[Task prompt]:
Down to the last line, transcribe the records verbatim and exclude the images.

[Source texts of formatted documents]
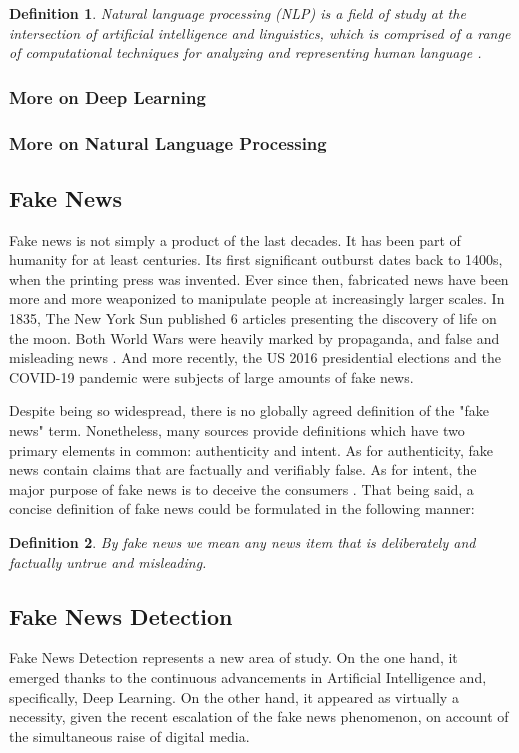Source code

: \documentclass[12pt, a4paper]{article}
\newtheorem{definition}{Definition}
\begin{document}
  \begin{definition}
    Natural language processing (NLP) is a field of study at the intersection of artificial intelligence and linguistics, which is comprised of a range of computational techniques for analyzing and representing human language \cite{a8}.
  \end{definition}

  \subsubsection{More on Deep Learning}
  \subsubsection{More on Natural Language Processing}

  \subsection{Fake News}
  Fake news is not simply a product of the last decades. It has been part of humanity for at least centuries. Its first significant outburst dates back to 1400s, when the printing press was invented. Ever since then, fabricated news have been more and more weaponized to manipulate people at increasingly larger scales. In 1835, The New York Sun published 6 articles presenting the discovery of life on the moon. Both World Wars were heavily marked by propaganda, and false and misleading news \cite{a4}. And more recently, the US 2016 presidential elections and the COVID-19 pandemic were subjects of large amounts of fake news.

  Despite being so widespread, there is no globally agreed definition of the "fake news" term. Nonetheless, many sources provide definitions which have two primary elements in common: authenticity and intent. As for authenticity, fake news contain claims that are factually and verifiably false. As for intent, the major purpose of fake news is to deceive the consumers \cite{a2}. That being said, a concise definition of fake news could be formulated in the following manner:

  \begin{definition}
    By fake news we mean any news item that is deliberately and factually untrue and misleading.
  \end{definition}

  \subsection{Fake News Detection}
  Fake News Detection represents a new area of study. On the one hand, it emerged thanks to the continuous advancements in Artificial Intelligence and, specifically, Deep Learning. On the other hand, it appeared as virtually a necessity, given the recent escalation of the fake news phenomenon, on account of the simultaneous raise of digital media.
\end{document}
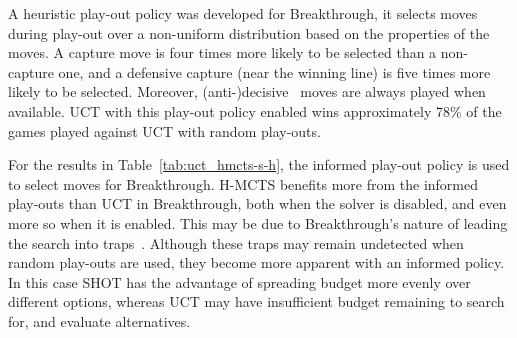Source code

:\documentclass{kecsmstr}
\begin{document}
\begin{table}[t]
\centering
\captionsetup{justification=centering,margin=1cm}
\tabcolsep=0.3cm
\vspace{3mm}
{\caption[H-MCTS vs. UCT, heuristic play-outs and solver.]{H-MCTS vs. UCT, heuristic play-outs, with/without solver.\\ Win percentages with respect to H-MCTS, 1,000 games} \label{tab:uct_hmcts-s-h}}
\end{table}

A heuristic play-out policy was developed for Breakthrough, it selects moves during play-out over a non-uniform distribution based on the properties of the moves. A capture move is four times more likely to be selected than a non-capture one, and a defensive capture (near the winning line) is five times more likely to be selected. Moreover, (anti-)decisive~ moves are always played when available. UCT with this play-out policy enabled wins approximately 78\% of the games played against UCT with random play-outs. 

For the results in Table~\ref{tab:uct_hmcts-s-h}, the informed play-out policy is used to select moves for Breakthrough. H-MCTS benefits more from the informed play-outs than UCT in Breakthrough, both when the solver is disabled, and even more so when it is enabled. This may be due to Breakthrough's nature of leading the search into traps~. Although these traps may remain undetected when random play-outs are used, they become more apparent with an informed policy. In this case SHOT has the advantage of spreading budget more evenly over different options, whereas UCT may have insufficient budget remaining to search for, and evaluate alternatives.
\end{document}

[Answer space]:
Source code

: \documentclass[12pt, a4paper]{article}
\newtheorem{definition}{Definition}
\begin{document}
  \begin{definition}
    Natural language processing (NLP) is a field of study at the intersection of artificial intelligence and linguistics, which is comprised of a range of computational techniques for analyzing and representing human language \cite{a8}.
  \end{definition}

  \subsubsection{More on Deep Learning}
  \subsubsection{More on Natural Language Processing}

  \subsection{Fake News}
  Fake news is not simply a product of the last decades. It has been part of humanity for at least centuries. Its first significant outburst dates back to 1400s, when the printing press was invented. Ever since then, fabricated news have been more and more weaponized to manipulate people at increasingly larger scales. In 1835, The New York Sun published 6 articles presenting the discovery of life on the moon. Both World Wars were heavily marked by propaganda, and false and misleading news \cite{a4}. And more recently, the US 2016 presidential elections and the COVID-19 pandemic were subjects of large amounts of fake news.

  Despite being so widespread, there is no globally agreed definition of the "fake news" term. Nonetheless, many sources provide definitions which have two primary elements in common: authenticity and intent. As for authenticity, fake news contain claims that are factually and verifiably false. As for intent, the major purpose of fake news is to deceive the consumers \cite{a2}. That being said, a concise definition of fake news could be formulated in the following manner:

  \begin{definition}
    By fake news we mean any news item that is deliberately and factually untrue and misleading.
  \end{definition}

  \subsection{Fake News Detection}
  Fake News Detection represents a new area of study. On the one hand, it emerged thanks to the continuous advancements in Artificial Intelligence and, specifically, Deep Learning. On the other hand, it appeared as virtually a necessity, given the recent escalation of the fake news phenomenon, on account of the simultaneous raise of digital media.
\end{document}
Source code

:\documentclass{kecsmstr}
\begin{document}
\begin{table}[t]
\centering
\captionsetup{justification=centering,margin=1cm}
\tabcolsep=0.3cm
\vspace{3mm}
{\caption[H-MCTS vs. UCT, heuristic play-outs and solver.]{H-MCTS vs. UCT, heuristic play-outs, with/without solver.\\ Win percentages with respect to H-MCTS, 1,000 games} \label{tab:uct_hmcts-s-h}}
\end{table}

A heuristic play-out policy was developed for Breakthrough, it selects moves during play-out over a non-uniform distribution based on the properties of the moves. A capture move is four times more likely to be selected than a non-capture one, and a defensive capture (near the winning line) is five times more likely to be selected. Moreover, (anti-)decisive~ moves are always played when available. UCT with this play-out policy enabled wins approximately 78\% of the games played against UCT with random play-outs. 

For the results in Table~\ref{tab:uct_hmcts-s-h}, the informed play-out policy is used to select moves for Breakthrough. H-MCTS benefits more from the informed play-outs than UCT in Breakthrough, both when the solver is disabled, and even more so when it is enabled. This may be due to Breakthrough's nature of leading the search into traps~. Although these traps may remain undetected when random play-outs are used, they become more apparent with an informed policy. In this case SHOT has the advantage of spreading budget more evenly over different options, whereas UCT may have insufficient budget remaining to search for, and evaluate alternatives.
\end{document}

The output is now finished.